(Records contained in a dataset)
· · ·
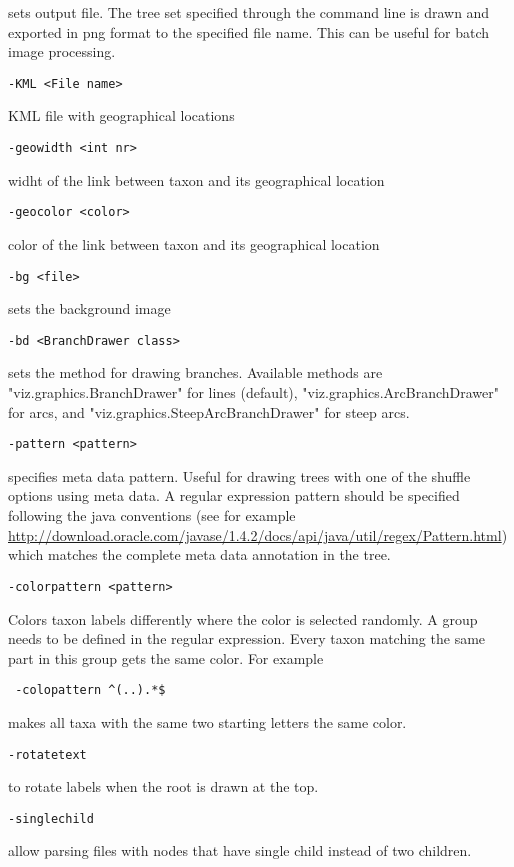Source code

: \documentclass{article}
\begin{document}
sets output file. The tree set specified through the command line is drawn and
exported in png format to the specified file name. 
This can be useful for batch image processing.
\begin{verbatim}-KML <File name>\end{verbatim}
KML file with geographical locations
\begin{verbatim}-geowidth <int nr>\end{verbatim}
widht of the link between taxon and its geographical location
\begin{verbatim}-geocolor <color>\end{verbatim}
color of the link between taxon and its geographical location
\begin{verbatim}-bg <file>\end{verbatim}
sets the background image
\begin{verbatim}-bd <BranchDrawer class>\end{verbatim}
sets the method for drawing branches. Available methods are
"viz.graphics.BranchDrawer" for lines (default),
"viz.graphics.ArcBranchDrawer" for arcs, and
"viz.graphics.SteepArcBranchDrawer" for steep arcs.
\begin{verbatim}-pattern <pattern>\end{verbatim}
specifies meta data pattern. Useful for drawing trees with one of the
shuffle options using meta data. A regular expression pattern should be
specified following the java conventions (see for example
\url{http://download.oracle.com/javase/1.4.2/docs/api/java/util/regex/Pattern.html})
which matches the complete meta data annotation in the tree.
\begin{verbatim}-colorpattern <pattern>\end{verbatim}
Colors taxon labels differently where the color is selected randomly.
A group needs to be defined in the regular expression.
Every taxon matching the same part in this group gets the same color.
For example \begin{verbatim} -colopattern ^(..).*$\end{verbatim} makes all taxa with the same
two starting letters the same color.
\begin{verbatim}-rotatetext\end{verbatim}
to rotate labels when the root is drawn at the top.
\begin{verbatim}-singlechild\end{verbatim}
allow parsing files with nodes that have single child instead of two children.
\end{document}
· · ·
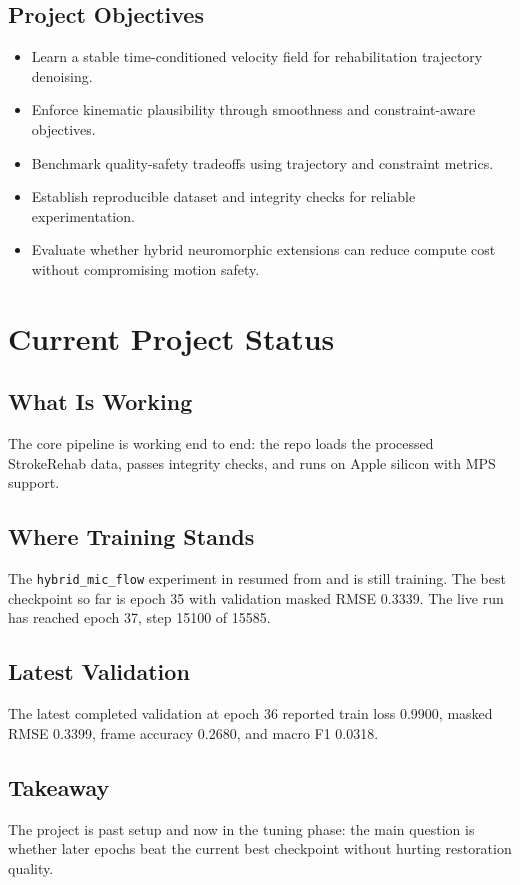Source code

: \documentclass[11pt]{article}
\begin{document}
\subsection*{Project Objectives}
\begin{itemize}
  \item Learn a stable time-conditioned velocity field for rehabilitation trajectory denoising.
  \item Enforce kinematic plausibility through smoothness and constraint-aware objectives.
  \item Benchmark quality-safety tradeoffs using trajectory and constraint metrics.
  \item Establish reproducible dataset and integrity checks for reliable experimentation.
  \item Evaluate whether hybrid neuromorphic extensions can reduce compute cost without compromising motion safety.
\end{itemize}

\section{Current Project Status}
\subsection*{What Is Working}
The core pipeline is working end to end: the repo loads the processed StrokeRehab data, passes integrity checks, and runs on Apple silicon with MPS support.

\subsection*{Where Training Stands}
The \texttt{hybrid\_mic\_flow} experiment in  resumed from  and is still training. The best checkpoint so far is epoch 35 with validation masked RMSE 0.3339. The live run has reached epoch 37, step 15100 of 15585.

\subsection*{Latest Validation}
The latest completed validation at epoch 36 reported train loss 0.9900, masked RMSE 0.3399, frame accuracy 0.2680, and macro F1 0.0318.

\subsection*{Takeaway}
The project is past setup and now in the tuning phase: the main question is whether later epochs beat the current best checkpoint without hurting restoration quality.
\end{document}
· · ·
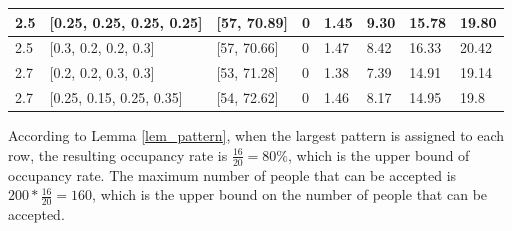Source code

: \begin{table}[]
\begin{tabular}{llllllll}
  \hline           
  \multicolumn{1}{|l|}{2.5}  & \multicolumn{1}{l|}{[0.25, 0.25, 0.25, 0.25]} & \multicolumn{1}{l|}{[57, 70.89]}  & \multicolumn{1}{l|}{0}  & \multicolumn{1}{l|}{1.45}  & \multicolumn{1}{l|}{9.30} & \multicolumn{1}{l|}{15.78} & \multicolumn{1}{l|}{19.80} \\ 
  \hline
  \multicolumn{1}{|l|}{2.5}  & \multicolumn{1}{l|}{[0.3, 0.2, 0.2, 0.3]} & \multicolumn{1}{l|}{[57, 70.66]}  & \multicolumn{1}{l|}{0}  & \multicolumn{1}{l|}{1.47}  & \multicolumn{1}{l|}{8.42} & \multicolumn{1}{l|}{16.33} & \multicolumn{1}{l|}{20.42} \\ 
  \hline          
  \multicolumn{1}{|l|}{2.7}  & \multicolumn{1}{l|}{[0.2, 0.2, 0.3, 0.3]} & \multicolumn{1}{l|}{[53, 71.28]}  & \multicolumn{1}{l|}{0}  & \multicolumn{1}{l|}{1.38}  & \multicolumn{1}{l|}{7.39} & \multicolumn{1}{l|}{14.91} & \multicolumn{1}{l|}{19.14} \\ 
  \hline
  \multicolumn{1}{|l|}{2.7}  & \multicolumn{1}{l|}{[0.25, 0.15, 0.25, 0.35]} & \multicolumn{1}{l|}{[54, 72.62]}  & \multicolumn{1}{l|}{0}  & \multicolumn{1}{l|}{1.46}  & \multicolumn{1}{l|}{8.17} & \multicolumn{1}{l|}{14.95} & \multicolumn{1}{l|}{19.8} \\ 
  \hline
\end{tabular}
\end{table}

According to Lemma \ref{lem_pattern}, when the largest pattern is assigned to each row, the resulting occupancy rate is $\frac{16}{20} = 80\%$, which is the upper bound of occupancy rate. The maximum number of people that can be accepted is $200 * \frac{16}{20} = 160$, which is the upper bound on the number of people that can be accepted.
· · ·
# [EXERCISE AIM]
Work out the count of lines in the data above containing the string "between". Give it alone.

# [EXPECTED OUTPUT]
2